* _Try it_
When you copy the records that follow, please keep every word exactly as it is and leave out the pictures.

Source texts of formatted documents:
• • • • •
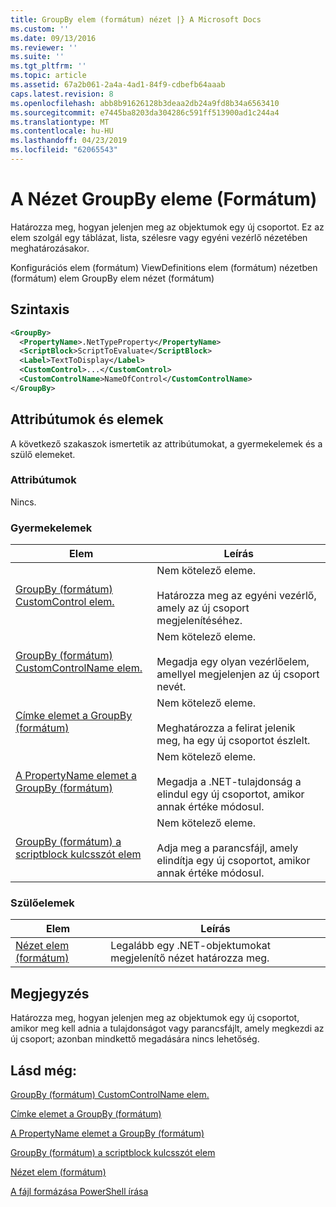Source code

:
 ```yaml
---
title: GroupBy elem (formátum) nézet |} A Microsoft Docs
ms.custom: ''
ms.date: 09/13/2016
ms.reviewer: ''
ms.suite: ''
ms.tgt_pltfrm: ''
ms.topic: article
ms.assetid: 67a2b061-2a4a-4ad1-84f9-cdbefb64aaab
caps.latest.revision: 8
ms.openlocfilehash: abb8b91626128b3deaa2db24a9fd8b34a6563410
ms.sourcegitcommit: e7445ba8203da304286c591ff513900ad1c244a4
ms.translationtype: MT
ms.contentlocale: hu-HU
ms.lasthandoff: 04/23/2019
ms.locfileid: "62065543"
---
```

# <a name="groupby-element-for-view-format"></a>A Nézet GroupBy eleme (Formátum)

Határozza meg, hogyan jelenjen meg az objektumok egy új csoportot. Ez az elem szolgál egy táblázat, lista, szélesre vagy egyéni vezérlő nézetében meghatározásakor.

Konfigurációs elem (formátum) ViewDefinitions elem (formátum) nézetben (formátum) elem GroupBy elem nézet (formátum)

## <a name="syntax"></a>Szintaxis

```xml
<GroupBy>
  <PropertyName>.NetTypeProperty</PropertyName>
  <ScriptBlock>ScriptToEvaluate</ScriptBlock>
  <Label>TextToDisplay</Label>
  <CustomControl>...</CustomControl>
  <CustomControlName>NameOfControl</CustomControlName>
</GroupBy>
```

## <a name="attributes-and-elements"></a>Attribútumok és elemek

A következő szakaszok ismertetik az attribútumokat, a gyermekelemek és a szülő elemeket.

### <a name="attributes"></a>Attribútumok

Nincs.

### <a name="child-elements"></a>Gyermekelemek

|Elem|Leírás|
|-------------|-----------------|
|[GroupBy (formátum) CustomControl elem.](./customcontrol-element-for-groupby-format.md)|Nem kötelező eleme.<br /><br /> Határozza meg az egyéni vezérlő, amely az új csoport megjelenítéséhez.|
|[GroupBy (formátum) CustomControlName elem.](./customcontrolname-element-for-groupby-format.md)|Nem kötelező eleme.<br /><br /> Megadja egy olyan vezérlőelem, amellyel megjelenjen az új csoport nevét.|
|[Címke elemet a GroupBy (formátum)](./label-element-for-groupby-format.md)|Nem kötelező eleme.<br /><br /> Meghatározza a felirat jelenik meg, ha egy új csoportot észlelt.|
|[A PropertyName elemet a GroupBy (formátum)](./propertyname-element-for-groupby-format.md)|Nem kötelező eleme.<br /><br /> Megadja a .NET-tulajdonság a elindul egy új csoportot, amikor annak értéke módosul.|
|[GroupBy (formátum) a scriptblock kulcsszót elem](./scriptblock-element-for-groupby-format.md)|Nem kötelező eleme.<br /><br /> Adja meg a parancsfájl, amely elindítja egy új csoportot, amikor annak értéke módosul.|

### <a name="parent-elements"></a>Szülőelemek

|Elem|Leírás|
|-------------|-----------------|
|[Nézet elem (formátum)](./view-element-format.md)|Legalább egy .NET-objektumokat megjelenítő nézet határozza meg.|

## <a name="remarks"></a>Megjegyzés

Határozza meg, hogyan jelenjen meg az objektumok egy új csoportot, amikor meg kell adnia a tulajdonságot vagy parancsfájlt, amely megkezdi az új csoport; azonban mindkettő megadására nincs lehetőség.

## <a name="see-also"></a>Lásd még:

[GroupBy (formátum) CustomControlName elem.](./customcontrolname-element-for-groupby-format.md)

[Címke elemet a GroupBy (formátum)](./label-element-for-groupby-format.md)

[A PropertyName elemet a GroupBy (formátum)](./propertyname-element-for-groupby-format.md)

[GroupBy (formátum) a scriptblock kulcsszót elem](./scriptblock-element-for-groupby-format.md)

[Nézet elem (formátum)](./view-element-format.md)

[A fájl formázása PowerShell írása](./writing-a-powershell-formatting-file.md)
• • • • •
* _Solution for this problem_
Source code

:
 ```yaml
---
title: GroupBy elem (formátum) nézet |} A Microsoft Docs
ms.custom: ''
ms.date: 09/13/2016
ms.reviewer: ''
ms.suite: ''
ms.tgt_pltfrm: ''
ms.topic: article
ms.assetid: 67a2b061-2a4a-4ad1-84f9-cdbefb64aaab
caps.latest.revision: 8
ms.openlocfilehash: abb8b91626128b3deaa2db24a9fd8b34a6563410
ms.sourcegitcommit: e7445ba8203da304286c591ff513900ad1c244a4
ms.translationtype: MT
ms.contentlocale: hu-HU
ms.lasthandoff: 04/23/2019
ms.locfileid: "62065543"
---
```

# <a name="groupby-element-for-view-format"></a>A Nézet GroupBy eleme (Formátum)

Határozza meg, hogyan jelenjen meg az objektumok egy új csoportot. Ez az elem szolgál egy táblázat, lista, szélesre vagy egyéni vezérlő nézetében meghatározásakor.

Konfigurációs elem (formátum) ViewDefinitions elem (formátum) nézetben (formátum) elem GroupBy elem nézet (formátum)

## <a name="syntax"></a>Szintaxis

```xml
<GroupBy>
  <PropertyName>.NetTypeProperty</PropertyName>
  <ScriptBlock>ScriptToEvaluate</ScriptBlock>
  <Label>TextToDisplay</Label>
  <CustomControl>...</CustomControl>
  <CustomControlName>NameOfControl</CustomControlName>
</GroupBy>
```

## <a name="attributes-and-elements"></a>Attribútumok és elemek

A következő szakaszok ismertetik az attribútumokat, a gyermekelemek és a szülő elemeket.

### <a name="attributes"></a>Attribútumok

Nincs.

### <a name="child-elements"></a>Gyermekelemek

|Elem|Leírás|
|-------------|-----------------|
|[GroupBy (formátum) CustomControl elem.](./customcontrol-element-for-groupby-format.md)|Nem kötelező eleme.<br /><br /> Határozza meg az egyéni vezérlő, amely az új csoport megjelenítéséhez.|
|[GroupBy (formátum) CustomControlName elem.](./customcontrolname-element-for-groupby-format.md)|Nem kötelező eleme.<br /><br /> Megadja egy olyan vezérlőelem, amellyel megjelenjen az új csoport nevét.|
|[Címke elemet a GroupBy (formátum)](./label-element-for-groupby-format.md)|Nem kötelező eleme.<br /><br /> Meghatározza a felirat jelenik meg, ha egy új csoportot észlelt.|
|[A PropertyName elemet a GroupBy (formátum)](./propertyname-element-for-groupby-format.md)|Nem kötelező eleme.<br /><br /> Megadja a .NET-tulajdonság a elindul egy új csoportot, amikor annak értéke módosul.|
|[GroupBy (formátum) a scriptblock kulcsszót elem](./scriptblock-element-for-groupby-format.md)|Nem kötelező eleme.<br /><br /> Adja meg a parancsfájl, amely elindítja egy új csoportot, amikor annak értéke módosul.|

### <a name="parent-elements"></a>Szülőelemek

|Elem|Leírás|
|-------------|-----------------|
|[Nézet elem (formátum)](./view-element-format.md)|Legalább egy .NET-objektumokat megjelenítő nézet határozza meg.|

## <a name="remarks"></a>Megjegyzés

Határozza meg, hogyan jelenjen meg az objektumok egy új csoportot, amikor meg kell adnia a tulajdonságot vagy parancsfájlt, amely megkezdi az új csoport; azonban mindkettő megadására nincs lehetőség.

## <a name="see-also"></a>Lásd még:

[GroupBy (formátum) CustomControlName elem.](./customcontrolname-element-for-groupby-format.md)

[Címke elemet a GroupBy (formátum)](./label-element-for-groupby-format.md)

[A PropertyName elemet a GroupBy (formátum)](./propertyname-element-for-groupby-format.md)

[GroupBy (formátum) a scriptblock kulcsszót elem](./scriptblock-element-for-groupby-format.md)

[Nézet elem (formátum)](./view-element-format.md)

[A fájl formázása PowerShell írása](./writing-a-powershell-formatting-file.md)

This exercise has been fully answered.